• Work to be completed:
Read the lines below, and copy any that contain the string "eventsOnBackgroundFINAL".

Extracted records
*****

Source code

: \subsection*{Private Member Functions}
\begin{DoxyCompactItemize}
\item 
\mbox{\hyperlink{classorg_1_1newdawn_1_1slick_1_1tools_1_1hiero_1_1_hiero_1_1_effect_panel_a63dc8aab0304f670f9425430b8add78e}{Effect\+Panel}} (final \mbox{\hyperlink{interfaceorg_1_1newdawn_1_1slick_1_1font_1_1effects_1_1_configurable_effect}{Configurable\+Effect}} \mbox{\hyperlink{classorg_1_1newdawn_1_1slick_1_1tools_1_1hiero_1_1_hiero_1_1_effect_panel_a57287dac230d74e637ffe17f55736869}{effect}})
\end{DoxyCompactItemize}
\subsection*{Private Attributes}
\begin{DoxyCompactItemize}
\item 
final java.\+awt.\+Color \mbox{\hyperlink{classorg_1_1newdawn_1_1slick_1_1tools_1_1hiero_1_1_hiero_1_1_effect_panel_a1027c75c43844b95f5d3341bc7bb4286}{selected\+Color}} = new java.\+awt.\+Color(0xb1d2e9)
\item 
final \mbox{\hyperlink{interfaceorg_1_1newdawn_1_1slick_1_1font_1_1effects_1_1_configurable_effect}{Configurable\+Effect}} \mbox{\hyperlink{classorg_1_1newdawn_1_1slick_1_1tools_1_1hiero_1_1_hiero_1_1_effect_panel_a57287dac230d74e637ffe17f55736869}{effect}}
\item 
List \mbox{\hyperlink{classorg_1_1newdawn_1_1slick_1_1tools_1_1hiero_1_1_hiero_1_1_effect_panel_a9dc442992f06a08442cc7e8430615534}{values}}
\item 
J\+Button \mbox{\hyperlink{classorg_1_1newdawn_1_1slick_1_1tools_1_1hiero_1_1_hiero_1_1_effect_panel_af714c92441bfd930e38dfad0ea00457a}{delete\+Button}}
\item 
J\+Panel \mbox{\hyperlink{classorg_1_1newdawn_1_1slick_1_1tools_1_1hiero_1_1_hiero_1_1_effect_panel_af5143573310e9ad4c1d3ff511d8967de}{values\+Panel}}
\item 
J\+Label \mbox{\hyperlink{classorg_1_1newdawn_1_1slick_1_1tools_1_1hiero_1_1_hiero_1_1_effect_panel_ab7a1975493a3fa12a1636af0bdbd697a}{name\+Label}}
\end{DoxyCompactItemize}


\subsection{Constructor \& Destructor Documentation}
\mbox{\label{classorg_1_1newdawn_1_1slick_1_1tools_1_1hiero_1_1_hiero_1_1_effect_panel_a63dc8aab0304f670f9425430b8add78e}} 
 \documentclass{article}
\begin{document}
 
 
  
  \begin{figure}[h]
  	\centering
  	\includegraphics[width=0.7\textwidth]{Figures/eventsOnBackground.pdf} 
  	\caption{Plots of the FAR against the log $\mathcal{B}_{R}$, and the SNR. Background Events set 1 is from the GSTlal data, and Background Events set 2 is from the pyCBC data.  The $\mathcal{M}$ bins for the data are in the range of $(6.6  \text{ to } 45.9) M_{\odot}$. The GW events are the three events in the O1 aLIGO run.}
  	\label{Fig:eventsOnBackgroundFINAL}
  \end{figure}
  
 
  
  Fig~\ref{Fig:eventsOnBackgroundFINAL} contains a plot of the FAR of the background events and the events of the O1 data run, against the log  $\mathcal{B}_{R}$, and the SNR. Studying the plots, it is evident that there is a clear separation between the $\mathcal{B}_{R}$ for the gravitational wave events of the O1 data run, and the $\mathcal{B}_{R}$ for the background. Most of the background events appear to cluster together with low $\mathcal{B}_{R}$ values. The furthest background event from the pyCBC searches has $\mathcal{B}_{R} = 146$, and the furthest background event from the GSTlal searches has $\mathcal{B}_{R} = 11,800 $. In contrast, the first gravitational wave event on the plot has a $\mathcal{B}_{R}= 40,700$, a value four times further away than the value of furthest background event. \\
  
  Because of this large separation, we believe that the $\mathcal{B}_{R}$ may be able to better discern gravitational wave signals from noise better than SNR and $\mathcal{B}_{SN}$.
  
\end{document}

*****

• Expected output:
  	\label{Fig:eventsOnBackgroundFINAL}
  Fig~\ref{Fig:eventsOnBackgroundFINAL} contains a plot of the FAR of the background events and the events of the O1 data run, against the log  $\mathcal{B}_{R}$, and the SNR. Studying the plots, it is evident that there is a clear separation between the $\mathcal{B}_{R}$ for the gravitational wave events of the O1 data run, and the $\mathcal{B}_{R}$ for the background. Most of the background events appear to cluster together with low $\mathcal{B}_{R}$ values. The furthest background event from the pyCBC searches has $\mathcal{B}_{R} = 146$, and the furthest background event from the GSTlal searches has $\mathcal{B}_{R} = 11,800 $. In contrast, the first gravitational wave event on the plot has a $\mathcal{B}_{R}= 40,700$, a value four times further away than the value of furthest background event. \\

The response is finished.